- Explore new textures! The hair clumps clogging the drain provide an excellent shower sensory experience. Wiggle your toes in luscious strands as you shampoo!
- Go glam! Try out some fun new hairstyles. A goatee? A pubestache? Some rockin’ sideburns? Sky’s the limit! Thread your eyebrows, pop on some lashes, and twist some new hair extensions. You’ll step out of the shower looking like a brand new person.
- Embrace your artistic side! Experiment with a new medium: wet hair on shower wall. Picasso who?
- Traditional Swedish hairwork jewelry! Need I say more?
- Upkeep your hygiene! Floss those pearly whites, assemble a makeshift loofah to exfoliate your pores, or knit a headband to keep your hair out of your face when you do your skincare.
- Sample some local cuisine! Delicious flavors, a mix of shampoos and conditioners, the delicate palate can even detect the whiff of fresh air from the John Jay AC.

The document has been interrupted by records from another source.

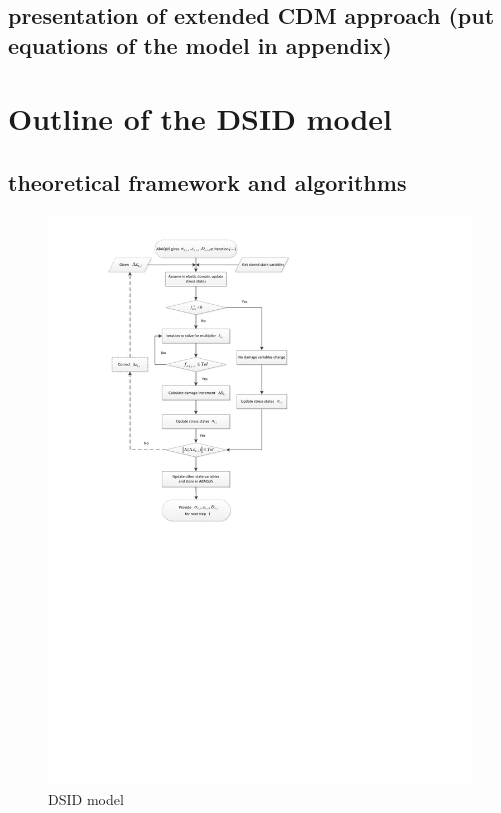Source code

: \documentclass[preprint,review,12pt]{elsarticle}
\begin{document}
\subsection{presentation of extended CDM approach (put equations of the model in appendix)}


\section{Outline of the DSID model}
\subsection{theoretical framework and algorithms} 
\begin{figure}[htbp]
\begin{center}
\includegraphics[width=\textwidth]{flowchart2.pdf}
\caption{DSID model}
\label{fig:energy}
\end{center}
\end{figure}
\end{document}
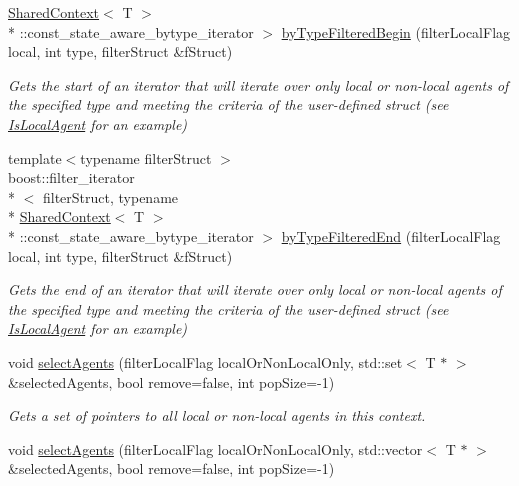 \begin{DoxyCompactItemize}
\hyperlink{classrepast_1_1_shared_context}{Shared\-Context}$<$ T $>$\\*
\-::const\-\_\-state\-\_\-aware\-\_\-bytype\-\_\-iterator $>$ \hyperlink{classrepast_1_1_shared_context_a44bb645e769bc49417b108c7663a5c92}{by\-Type\-Filtered\-Begin} (filter\-Local\-Flag local, int type, filter\-Struct \&f\-Struct)
\begin{DoxyCompactList}\small\item\em Gets the start of an iterator that will iterate over only local or non-\/local agents of the specified type and meeting the criteria of the user-\/defined struct (see \hyperlink{structrepast_1_1_is_local_agent}{Is\-Local\-Agent} for an example) \end{DoxyCompactList}\item 
{\footnotesize template$<$typename filter\-Struct $>$ }\\boost\-::filter\-\_\-iterator\\*
$<$ filter\-Struct, typename \\*
\hyperlink{classrepast_1_1_shared_context}{Shared\-Context}$<$ T $>$\\*
\-::const\-\_\-state\-\_\-aware\-\_\-bytype\-\_\-iterator $>$ \hyperlink{classrepast_1_1_shared_context_a3ed0899e2b6f1c8f53d96f0555e460f0}{by\-Type\-Filtered\-End} (filter\-Local\-Flag local, int type, filter\-Struct \&f\-Struct)
\begin{DoxyCompactList}\small\item\em Gets the end of an iterator that will iterate over only local or non-\/local agents of the specified type and meeting the criteria of the user-\/defined struct (see \hyperlink{structrepast_1_1_is_local_agent}{Is\-Local\-Agent} for an example) \end{DoxyCompactList}\item 
void \hyperlink{classrepast_1_1_shared_context_a216c8e1c03beae6861488b09ae52a6f7}{select\-Agents} (filter\-Local\-Flag local\-Or\-Non\-Local\-Only, std\-::set$<$ T $\ast$ $>$ \&selected\-Agents, bool remove=false, int pop\-Size=-\/1)
\begin{DoxyCompactList}\small\item\em Gets a set of pointers to all local or non-\/local agents in this context. \end{DoxyCompactList}\item 
void \hyperlink{classrepast_1_1_shared_context_a630dc3ce28e596a074d0345a70df5a84}{select\-Agents} (filter\-Local\-Flag local\-Or\-Non\-Local\-Only, std\-::vector$<$ T $\ast$ $>$ \&selected\-Agents, bool remove=false, int pop\-Size=-\/1)

\end{DoxyCompactItemize}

- Craft a Barnard-worthy fit! A pair of sexy new fishnets? A comfy sweater to fight the bitter NYC winter? A soft pair of slippers to wear in the dorm at night? Earn the title of “baddie” using nothing but the work of your hands and the hair of your shower.
- Gifts galore! A specially picked clump of hair makes for the perfect gift to woo your professor during office hours. For your hallmates, try fashioning the hair strands into cute matching friendship bracelets! If you want to go the extra mile, try sorting the hairs out and returning them to their rightful head. A good deed done is a good deed won!
- Throw it out in the trash. Be respectful of the shared shower space and make sure to collect any hair left behind with a paper towel so that everyone can enjoy their shower experience.
SIKE!
- Send it over to Spec! Little known fact: the Spectator welcomes submissions of wet hair from your shower drain! Be sure to send over any leftovers, along with our regards.